This article first appeared on The Nosher.
Hummus, a Middle Eastern chickpea and tahini dip, has been adopted and Americanized in every possible way in recent years. Americans haven’t just embraced hummus, they have found truly appalling ways to make it their own. Here are the most horrifying flavors we could find.
Snickerdoodle Hummus
Snickerdoodle cookies are delicious, with their chewy texture and cinnamon sugar flavor. But in hummus form like this variety from Delighted By? Hard pass.
Cake Batter Hummus
Birthday cake is one of the world’s most perfect foods. It does not belong packaged in a tub as hummus, which is one of many sweet varieties offered from Tribe hummus brand.
Everything Bagel Hummus
Like the hummus craze itself, everything bagel seasoning is everywhere, including in this hummus from Boar’s Head. And while the savory everything bagel flavor may lend itself more naturally to hummus than sweeter takes, not everything needs to taste like an everything bagel (though I have heard some rave reviews about this flavor).
Chocolate Mint Hummus
If chocolate hummus wasn’t bad enough, now there is chocolate mint hummus, also from Boar’s Head. It’s like if chickpeas, chocolate and a tube of toothpaste all got mashed up together — but not in a good way.
Mango Hummus
I just don’t think fruit and hummus go together. There, I said it.
Red Velvet Hummus
Red velvet cake is a Southern staple in the United States. It’s rich, subtly chocolatey and imparts a little tang. It pairs perfectly with cream cheese frosting, but does not work with chickpeas.

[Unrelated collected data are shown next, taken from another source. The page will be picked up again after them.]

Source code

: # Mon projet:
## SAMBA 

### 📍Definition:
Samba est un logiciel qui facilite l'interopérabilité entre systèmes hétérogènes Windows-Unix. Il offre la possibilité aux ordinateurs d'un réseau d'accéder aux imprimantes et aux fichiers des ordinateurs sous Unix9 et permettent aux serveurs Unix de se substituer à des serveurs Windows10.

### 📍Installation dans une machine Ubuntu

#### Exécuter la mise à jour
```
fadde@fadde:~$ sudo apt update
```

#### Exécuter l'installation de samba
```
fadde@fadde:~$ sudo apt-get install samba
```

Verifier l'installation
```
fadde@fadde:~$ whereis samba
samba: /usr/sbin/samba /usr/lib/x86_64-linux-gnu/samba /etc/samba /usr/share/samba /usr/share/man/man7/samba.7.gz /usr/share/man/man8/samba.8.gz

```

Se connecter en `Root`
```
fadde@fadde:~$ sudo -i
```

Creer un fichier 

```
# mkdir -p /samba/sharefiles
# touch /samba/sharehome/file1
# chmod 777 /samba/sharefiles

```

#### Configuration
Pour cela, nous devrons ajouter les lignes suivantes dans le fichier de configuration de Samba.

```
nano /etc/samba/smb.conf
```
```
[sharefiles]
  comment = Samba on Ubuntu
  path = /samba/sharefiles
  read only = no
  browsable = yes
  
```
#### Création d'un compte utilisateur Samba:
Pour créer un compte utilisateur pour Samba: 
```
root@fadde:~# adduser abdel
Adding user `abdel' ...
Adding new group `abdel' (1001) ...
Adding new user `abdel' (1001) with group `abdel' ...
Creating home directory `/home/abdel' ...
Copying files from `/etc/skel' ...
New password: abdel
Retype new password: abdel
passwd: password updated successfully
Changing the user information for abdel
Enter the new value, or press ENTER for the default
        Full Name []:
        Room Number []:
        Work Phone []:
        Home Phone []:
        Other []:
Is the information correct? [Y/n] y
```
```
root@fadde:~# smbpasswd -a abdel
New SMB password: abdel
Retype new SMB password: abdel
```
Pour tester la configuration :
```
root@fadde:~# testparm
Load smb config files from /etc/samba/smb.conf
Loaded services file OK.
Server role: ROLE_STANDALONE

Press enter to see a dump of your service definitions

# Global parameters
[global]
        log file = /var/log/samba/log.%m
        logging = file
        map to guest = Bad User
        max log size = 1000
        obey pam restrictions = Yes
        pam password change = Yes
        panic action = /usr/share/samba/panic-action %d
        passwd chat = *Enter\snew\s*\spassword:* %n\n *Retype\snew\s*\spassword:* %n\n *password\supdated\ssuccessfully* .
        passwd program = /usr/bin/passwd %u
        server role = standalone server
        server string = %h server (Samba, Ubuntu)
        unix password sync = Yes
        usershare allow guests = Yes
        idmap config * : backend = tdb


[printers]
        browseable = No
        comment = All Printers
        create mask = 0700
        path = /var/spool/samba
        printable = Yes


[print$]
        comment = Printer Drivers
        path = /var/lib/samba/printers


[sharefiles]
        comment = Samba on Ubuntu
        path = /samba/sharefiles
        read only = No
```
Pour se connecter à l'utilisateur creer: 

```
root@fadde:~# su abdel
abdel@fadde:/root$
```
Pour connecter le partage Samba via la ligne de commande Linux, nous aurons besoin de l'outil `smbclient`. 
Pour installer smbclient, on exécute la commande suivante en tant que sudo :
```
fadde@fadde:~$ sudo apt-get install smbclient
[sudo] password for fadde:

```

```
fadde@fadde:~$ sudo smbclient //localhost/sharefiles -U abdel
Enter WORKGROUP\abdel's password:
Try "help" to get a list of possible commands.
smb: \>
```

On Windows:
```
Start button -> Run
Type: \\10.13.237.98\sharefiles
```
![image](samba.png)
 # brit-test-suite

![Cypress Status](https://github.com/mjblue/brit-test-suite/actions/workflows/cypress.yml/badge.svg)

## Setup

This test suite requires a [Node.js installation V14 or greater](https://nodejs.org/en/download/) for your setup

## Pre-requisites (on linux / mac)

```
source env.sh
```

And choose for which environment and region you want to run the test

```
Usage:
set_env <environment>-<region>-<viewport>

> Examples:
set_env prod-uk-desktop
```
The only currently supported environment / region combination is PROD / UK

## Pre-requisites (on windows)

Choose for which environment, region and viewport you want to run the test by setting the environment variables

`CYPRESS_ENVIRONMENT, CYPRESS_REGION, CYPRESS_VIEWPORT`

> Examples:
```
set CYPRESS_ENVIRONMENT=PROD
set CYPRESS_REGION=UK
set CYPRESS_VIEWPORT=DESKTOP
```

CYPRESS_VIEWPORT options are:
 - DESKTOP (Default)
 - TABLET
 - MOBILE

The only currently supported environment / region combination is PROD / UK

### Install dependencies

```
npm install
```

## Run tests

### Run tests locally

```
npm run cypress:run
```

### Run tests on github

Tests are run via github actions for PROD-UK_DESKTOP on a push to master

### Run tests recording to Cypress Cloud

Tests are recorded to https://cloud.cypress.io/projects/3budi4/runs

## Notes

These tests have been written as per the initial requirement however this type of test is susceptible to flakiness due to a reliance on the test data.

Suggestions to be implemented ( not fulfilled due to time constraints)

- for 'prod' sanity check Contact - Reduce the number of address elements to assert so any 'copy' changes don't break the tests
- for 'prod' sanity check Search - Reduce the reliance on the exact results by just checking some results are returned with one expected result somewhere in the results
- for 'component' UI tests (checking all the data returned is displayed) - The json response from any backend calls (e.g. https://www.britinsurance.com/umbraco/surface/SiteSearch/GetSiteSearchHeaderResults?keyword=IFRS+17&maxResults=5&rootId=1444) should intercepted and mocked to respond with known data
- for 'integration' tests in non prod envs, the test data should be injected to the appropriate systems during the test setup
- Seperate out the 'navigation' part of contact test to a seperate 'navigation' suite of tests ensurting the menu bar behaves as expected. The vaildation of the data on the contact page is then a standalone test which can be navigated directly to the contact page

Strawberry Daiquiri Hummus
Aldi not only sells strawberry daiquiri-flavored hummus but two other cocktail-inspired hummus flavors, including mudslide and piña colada. Personally, I’ll still take my cocktails on ice with a a tiny umbrella, not in chickpea dip form. Hmmm, now I am craving a cocktail.
Pumpkin Spice Hummus
Americans sure love turning anything they can into pumpkin pie or spice-flavored foods, and hummus may be a step too far. Let’s keep pumpkin spice where it belongs: in my Starbucks latte, of course.